TodaysVerse.net
He that hath an ear, let him hear what the Spirit saith unto the churches.
King James Version

Meaning

This phrase appears seven times in the book of Revelation, at the close of each letter Jesus dictates to seven real churches in Asia Minor (modern-day Turkey) around 95 AD. Jesus is speaking to communities of believers facing persecution, compromise, and spiritual drift — and he closes each message with this urgent refrain. The phrase 'he who has an ear' is a call not just to hear words, but to truly absorb and act on them. The Spirit is presented as actively speaking — not distant or silent. The implication is that not everyone who hears will genuinely listen.

Prayer

Lord, I confess I hear without truly listening far more than I want to admit. Quiet the noise inside me — the anxiety, the plans, the endless motion — and give me ears that are actually open to what Your Spirit is saying. I don't want to miss it. Amen.

Reflection

There is a difference between hearing and listening — and most of us know exactly what it feels like to do the former while failing at the latter. You can sit in a conversation and absorb almost nothing, nodding along while your mind races through tomorrow's schedule. Jesus knew this. He says this exact phrase seven times, as if anticipating that his words would fall on ears that were physically present but mentally somewhere else entirely. The Spirit is speaking. The question is whether anyone is actually tuned in. What does it mean to 'have an ear' today?
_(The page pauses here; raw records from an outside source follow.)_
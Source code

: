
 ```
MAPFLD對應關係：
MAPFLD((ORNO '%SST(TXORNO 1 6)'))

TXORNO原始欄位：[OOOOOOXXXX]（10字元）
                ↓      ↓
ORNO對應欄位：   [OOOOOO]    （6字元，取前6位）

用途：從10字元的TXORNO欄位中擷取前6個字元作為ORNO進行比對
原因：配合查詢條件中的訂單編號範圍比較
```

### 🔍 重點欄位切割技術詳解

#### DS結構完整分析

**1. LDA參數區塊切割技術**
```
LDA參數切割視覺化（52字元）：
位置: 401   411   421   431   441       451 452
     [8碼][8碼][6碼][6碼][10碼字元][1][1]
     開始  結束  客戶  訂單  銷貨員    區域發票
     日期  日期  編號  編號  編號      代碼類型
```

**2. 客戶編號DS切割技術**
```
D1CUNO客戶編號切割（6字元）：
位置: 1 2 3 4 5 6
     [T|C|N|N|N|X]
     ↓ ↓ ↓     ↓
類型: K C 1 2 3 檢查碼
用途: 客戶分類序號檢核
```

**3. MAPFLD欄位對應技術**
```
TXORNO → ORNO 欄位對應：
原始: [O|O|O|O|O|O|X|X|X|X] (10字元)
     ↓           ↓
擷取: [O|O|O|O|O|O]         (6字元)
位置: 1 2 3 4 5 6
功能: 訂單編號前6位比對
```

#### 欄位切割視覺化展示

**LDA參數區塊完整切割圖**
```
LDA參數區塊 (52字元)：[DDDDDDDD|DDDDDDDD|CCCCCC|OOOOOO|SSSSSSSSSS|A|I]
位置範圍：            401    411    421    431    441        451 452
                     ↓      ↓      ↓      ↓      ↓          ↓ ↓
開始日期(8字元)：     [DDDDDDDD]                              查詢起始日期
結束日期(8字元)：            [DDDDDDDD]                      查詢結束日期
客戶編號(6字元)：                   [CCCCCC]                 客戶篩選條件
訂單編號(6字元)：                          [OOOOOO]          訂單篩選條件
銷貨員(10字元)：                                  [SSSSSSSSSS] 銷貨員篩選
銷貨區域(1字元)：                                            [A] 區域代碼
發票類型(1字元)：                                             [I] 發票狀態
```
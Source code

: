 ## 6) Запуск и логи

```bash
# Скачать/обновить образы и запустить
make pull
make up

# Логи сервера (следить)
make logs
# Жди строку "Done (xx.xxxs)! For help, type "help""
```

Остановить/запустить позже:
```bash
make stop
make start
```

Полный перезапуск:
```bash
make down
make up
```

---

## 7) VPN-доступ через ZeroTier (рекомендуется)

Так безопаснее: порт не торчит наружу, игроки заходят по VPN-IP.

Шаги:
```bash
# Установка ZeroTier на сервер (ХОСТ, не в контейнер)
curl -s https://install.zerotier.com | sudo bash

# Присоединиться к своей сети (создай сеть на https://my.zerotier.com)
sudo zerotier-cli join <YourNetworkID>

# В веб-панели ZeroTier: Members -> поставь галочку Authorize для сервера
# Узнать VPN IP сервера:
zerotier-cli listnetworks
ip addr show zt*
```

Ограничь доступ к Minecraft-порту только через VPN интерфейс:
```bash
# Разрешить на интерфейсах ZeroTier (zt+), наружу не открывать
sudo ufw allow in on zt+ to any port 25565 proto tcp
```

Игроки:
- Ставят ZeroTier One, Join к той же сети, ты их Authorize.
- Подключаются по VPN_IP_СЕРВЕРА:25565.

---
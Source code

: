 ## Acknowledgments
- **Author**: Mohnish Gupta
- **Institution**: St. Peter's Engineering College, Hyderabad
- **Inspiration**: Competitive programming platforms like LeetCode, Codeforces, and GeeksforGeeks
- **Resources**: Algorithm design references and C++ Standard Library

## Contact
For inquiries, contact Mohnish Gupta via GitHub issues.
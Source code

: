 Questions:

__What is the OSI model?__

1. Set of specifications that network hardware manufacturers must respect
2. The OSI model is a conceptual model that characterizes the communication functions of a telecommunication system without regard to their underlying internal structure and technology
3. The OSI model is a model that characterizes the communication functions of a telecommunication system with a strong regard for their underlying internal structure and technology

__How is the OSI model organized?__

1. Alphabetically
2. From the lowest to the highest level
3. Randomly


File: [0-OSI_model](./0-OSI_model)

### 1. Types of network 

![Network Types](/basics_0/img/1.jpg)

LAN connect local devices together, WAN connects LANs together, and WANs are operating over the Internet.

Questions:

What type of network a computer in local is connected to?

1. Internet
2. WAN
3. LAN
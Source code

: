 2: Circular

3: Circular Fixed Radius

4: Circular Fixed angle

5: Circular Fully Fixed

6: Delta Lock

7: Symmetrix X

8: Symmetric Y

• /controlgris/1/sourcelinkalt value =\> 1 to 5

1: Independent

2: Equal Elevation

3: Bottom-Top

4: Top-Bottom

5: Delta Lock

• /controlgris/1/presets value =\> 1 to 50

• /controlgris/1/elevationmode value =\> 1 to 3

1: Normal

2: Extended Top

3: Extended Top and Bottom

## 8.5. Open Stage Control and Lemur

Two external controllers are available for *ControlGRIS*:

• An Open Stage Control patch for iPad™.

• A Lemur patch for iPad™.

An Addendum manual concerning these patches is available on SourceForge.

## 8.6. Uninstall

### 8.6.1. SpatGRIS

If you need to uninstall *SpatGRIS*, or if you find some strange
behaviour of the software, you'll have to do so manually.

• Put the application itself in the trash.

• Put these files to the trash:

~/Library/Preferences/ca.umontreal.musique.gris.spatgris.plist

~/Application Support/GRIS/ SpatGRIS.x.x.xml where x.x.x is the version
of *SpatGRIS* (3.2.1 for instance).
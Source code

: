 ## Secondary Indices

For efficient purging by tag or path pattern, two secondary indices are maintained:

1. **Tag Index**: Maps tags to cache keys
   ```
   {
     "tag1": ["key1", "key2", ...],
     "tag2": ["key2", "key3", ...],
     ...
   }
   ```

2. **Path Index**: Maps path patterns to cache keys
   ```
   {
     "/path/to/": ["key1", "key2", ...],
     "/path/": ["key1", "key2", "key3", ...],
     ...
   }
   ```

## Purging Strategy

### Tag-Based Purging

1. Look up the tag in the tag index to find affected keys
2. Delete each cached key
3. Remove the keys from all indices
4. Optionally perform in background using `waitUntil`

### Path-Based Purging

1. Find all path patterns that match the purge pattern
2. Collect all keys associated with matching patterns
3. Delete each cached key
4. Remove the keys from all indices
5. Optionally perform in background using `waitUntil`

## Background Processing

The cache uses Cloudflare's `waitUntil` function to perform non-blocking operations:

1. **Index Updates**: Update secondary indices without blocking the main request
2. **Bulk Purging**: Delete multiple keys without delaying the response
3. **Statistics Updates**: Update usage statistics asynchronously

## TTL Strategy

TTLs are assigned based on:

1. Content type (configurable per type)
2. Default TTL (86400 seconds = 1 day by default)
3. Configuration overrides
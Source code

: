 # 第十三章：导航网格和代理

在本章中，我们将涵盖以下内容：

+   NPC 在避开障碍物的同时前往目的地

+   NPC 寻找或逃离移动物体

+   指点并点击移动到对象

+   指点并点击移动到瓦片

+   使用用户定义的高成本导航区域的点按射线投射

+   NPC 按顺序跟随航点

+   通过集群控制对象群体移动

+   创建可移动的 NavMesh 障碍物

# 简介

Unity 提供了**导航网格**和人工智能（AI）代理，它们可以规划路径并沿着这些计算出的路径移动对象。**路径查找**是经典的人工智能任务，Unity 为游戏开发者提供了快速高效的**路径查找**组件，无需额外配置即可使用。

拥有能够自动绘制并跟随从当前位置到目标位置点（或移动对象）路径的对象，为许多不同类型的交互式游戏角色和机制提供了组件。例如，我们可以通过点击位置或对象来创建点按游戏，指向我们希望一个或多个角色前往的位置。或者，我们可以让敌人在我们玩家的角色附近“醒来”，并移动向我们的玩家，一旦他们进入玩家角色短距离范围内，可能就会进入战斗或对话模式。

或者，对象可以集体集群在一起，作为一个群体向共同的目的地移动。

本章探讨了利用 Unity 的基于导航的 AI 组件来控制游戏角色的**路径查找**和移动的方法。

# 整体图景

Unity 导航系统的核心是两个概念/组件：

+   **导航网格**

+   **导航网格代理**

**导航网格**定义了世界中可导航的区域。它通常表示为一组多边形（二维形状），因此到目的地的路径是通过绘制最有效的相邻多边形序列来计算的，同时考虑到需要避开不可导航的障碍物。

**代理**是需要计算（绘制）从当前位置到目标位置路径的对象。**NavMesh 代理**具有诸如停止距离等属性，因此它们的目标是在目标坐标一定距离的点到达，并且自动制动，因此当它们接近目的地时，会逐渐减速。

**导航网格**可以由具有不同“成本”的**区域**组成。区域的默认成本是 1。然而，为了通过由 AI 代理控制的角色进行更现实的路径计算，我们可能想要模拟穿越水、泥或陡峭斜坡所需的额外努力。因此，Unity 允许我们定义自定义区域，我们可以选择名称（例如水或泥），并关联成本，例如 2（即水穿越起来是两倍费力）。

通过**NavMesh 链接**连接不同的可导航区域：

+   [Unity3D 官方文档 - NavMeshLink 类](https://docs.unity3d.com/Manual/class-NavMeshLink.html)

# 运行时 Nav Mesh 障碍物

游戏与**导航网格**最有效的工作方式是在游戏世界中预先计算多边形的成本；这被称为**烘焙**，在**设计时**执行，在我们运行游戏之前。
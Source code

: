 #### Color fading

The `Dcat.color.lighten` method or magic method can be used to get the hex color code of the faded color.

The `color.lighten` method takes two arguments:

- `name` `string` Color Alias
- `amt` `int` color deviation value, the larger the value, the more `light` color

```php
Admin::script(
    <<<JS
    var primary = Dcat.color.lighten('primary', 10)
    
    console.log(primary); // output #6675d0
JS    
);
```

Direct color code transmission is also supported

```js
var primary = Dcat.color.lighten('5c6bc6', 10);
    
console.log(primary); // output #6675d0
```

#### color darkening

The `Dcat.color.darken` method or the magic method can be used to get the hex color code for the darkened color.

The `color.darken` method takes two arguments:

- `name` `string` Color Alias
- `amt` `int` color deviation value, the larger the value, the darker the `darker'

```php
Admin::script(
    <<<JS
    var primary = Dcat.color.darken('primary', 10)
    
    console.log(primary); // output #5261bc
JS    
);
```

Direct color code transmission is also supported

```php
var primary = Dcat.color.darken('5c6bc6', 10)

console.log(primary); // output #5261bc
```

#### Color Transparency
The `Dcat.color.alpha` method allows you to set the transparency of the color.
Maybe it's sitting with a single passage for ten minutes instead of skimming three chapters to check a box. Maybe it's that uncomfortable nudge you felt during a hard conversation last Tuesday — the one you pushed aside because acting on it felt costly. The Spirit hasn't gone quiet. If anything, you might find that the noise has — the scrolling, the noise-canceling buds, the endless input — and underneath it, something patient has been waiting for you to stop and hear it. What would it cost you to listen, really listen, this week?

Discussion Questions

1

What do you think Jesus means by 'having an ear'? How is that different from simply reading a verse or attending a church service?

2

When have you felt the Spirit prompting you toward something but found yourself too distracted or unwilling to act on it? What was happening in your life at that time?

3

This phrase is repeated seven times — does repetition in Scripture feel significant to you, or do you tend to skim past familiar phrases? What might you be missing?

4

How does the quality of your listening to God affect the way you listen to the people around you — a struggling friend, a difficult coworker, a family member in pain?

5

What is one concrete practice you could try this week — even just five minutes — to genuinely listen rather than simply hear?